The unit also comes with a “sleep sack” that induces a swaddling effect. During a demonstration at the Quartz New York office, Karp explained that this straight jacket-like onesie clipped to the bed also prevents babies from rolling over onto their stomach during sleep, which can make it hard for them to breath and increase risk of sudden infant death syndrome.

Designed in a plain, mesh fabric, the sleep sack is notably devoid of the reassuring cute patterns typically found on baby clothing and furniture, and is instead characteristic of Béhar’s modern aesthetic found in his Jawbone speaker design and his futuristic Herman Miller SAYL chair. At first sight, the “egret” colored clothing looks oppressively constricting, but Karp says parents eventually get over the institutional look once they realize that the crib is better than usual at keeping their baby safe.

SNOO basket.
SNOO basket.
Image: Happiest Baby

Karp says his ultimate goal is to help the entire family sleep better. ”It sounds trivial until you realize that the lack of sleep and exhausted parents lead to billions of dollars of healthcare costs from postpartum depression, infant sleep deaths, and car accidents,” he says.

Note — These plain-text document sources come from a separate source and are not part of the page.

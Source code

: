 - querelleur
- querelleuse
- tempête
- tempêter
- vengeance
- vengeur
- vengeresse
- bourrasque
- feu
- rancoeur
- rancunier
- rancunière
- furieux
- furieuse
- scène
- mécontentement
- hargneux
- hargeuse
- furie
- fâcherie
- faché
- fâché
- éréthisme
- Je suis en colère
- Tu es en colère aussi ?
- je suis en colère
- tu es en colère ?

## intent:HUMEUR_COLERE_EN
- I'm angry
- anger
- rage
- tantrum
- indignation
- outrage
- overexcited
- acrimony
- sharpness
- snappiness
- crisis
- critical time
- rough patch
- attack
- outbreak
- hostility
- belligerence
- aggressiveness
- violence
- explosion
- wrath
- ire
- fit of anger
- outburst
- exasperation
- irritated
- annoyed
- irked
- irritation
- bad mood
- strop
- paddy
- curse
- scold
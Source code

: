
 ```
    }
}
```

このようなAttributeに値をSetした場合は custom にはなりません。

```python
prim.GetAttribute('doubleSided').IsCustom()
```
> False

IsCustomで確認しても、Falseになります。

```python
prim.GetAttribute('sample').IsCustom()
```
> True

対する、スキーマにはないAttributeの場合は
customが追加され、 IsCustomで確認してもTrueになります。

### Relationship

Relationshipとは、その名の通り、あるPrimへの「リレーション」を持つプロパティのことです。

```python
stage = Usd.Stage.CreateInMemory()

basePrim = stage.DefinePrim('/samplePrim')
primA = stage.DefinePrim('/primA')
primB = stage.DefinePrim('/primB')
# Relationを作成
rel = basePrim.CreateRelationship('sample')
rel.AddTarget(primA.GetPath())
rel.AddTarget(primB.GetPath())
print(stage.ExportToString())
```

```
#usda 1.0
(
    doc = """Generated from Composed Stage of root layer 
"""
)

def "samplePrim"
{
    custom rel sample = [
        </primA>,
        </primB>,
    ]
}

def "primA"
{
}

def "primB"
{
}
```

He explains that the sound of a baby crying is so oppressive and stressful that the US military uses it as a form of torture. “The Navy SEALS are trained to endure torture by putting them through sleep depravation with the sound of crying babies blasting through the speakers,” Karp says. “That’s like a normal day for a family with a baby.” The US military’s Guantánamo “noise stress” mix tape included the shrill sounds of an inconsolable infant looped with Yoko Ono songs and cats meowing, according to a 2005 New Yorker article.

Image for article titled This “smart crib” from MIT Media Lab-trained engineers is designed to quiet a crying baby in under a minute
Image: Happiest Baby

The SNOO crib has been tested on over 200 babies under four months of age and was shown to reduce crying and boost sleep, says Karp. The potential godsend for sleep-deprived parents retails for $1,160 on the Happiest Baby website, and is designed to work with a mobile app that allows parents to turn the crib on and off and override its automated functions if desired.

So, can SNOO’s “5 S’s” calming principles work on restless adults too? Karp explains that babies’ calming reflexes are echoed in our nervous system as grownups. “Do you ever fall asleep in planes, trains, and cars? Do you like the sound of the wind and the ocean?” Karp also points out the popularity of sleep-inducing white noise machines. “Meditative practices around the world with their ohm sounds imitate the experience [of being in the womb],” he says. “You’d probably like it yourself if you were tired and somebody held you and rocked you back and forth.”